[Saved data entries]

▼▼▼

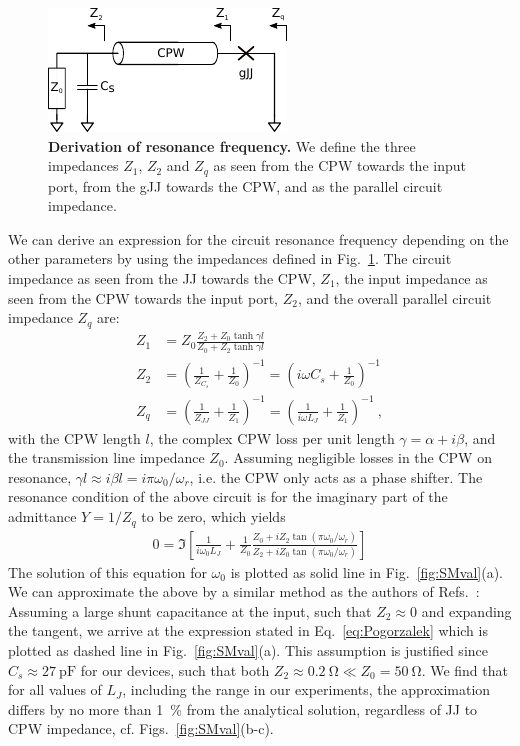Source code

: \begin{figure}
	\centering
	\includegraphics[width=0.5\linewidth]{chapter-gJJ-CPR/figs/rfderivation}
	\caption{
		\textbf{Derivation of resonance frequency.}
		We define the three impedances $Z_1$, $Z_2$ and $Z_q$ as seen from the CPW towards the input port, from the gJJ towards the CPW, and as the parallel circuit impedance.
	}
	\label{fig:rfderivation}
\end{figure}

We can derive an expression for the circuit resonance frequency depending on the other parameters by using the impedances defined in Fig.~\ref{fig:rfderivation}.
%
The circuit impedance as seen from the JJ towards the CPW, $Z_1$, the input impedance as seen from the CPW towards the input port, $Z_2$, and the overall parallel circuit impedance $Z_q$ are:
%
\begin{align}
Z_1 &= Z_0 \frac{Z_2+Z_0\tanh\gamma l}{Z_0+Z_2\tanh\gamma l} \\
Z_2 &= \left(\frac{1}{Z_{C_s}}+\frac{1}{Z_0}\right)^{-1} = \left(i\omega C_s+\frac{1}{Z_0}\right)^{-1} \\
Z_q &= \left(\frac{1}{Z_{JJ}}+\frac{1}{Z_1}\right)^{-1} = \left(\frac{1}{i\omega L_J}+\frac{1}{Z_1}\right)^{-1}\ ,
\end{align}
%
with the CPW length $l$, the complex CPW loss per unit length $\gamma=\alpha+i\beta$, and the transmission line impedance $Z_0$.
%
Assuming negligible losses in the CPW on resonance, $\gamma l\approx i\beta l = i\pi\omega_0/\omega_r$, i.e. the CPW only acts as a phase shifter.
%
The resonance condition of the above circuit is for the imaginary part of the admittance $Y=1/Z_q$ to be zero, which yields
%
\begin{align}
0 = \Im \left[ \frac{1}{i\omega_0 L_J} + \frac{1}{Z_0}\frac{Z_0+iZ_2\tan\left(\pi\omega_0/\omega_r\right)}{Z_2+iZ_0\tan\left(\pi\omega_0/\omega_r\right)}\right]
\label{eq:SolAnalytical}
\end{align}
%
The solution of this equation for $\omega_0$ is plotted as solid line in Fig.~\ref{fig:SMval}(a).
%
We can approximate the above by a similar method as the authors of Refs.~\cite{wallquistSelectiveCouplingSuperconducting2006a,wustmannParametricResonanceTunable2013,pogorzalekHystereticFluxResponse2017}:
%
Assuming a large shunt capacitance at the input, such that $Z_2\approx 0$ and expanding the tangent, we arrive at the expression stated in Eq.~\ref{eq:Pogorzalek} which is plotted as dashed line in Fig.~\ref{fig:SMval}(a).
%
This assumption is justified since $C_s\approx\SI{27}{\pico\farad}$ for our devices, such that both $Z_2\approx \SI{0.2}{\ohm} \ll Z_0=\SI{50}{\ohm}$.
%
We find that for all values of $L_J$, including the range in our experiments, the approximation differs by no more than \SI{1}{\percent} from the analytical solution, regardless of JJ to CPW impedance, cf. Figs.~\ref{fig:SMval}(b-c).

▲▲▲

■ **WHAT THE TASK REQUIRES**
Each line above that contains the word "label" must be copied.

■ **TASK RESULT**
	\label{fig:rfderivation}
\label{eq:SolAnalytical}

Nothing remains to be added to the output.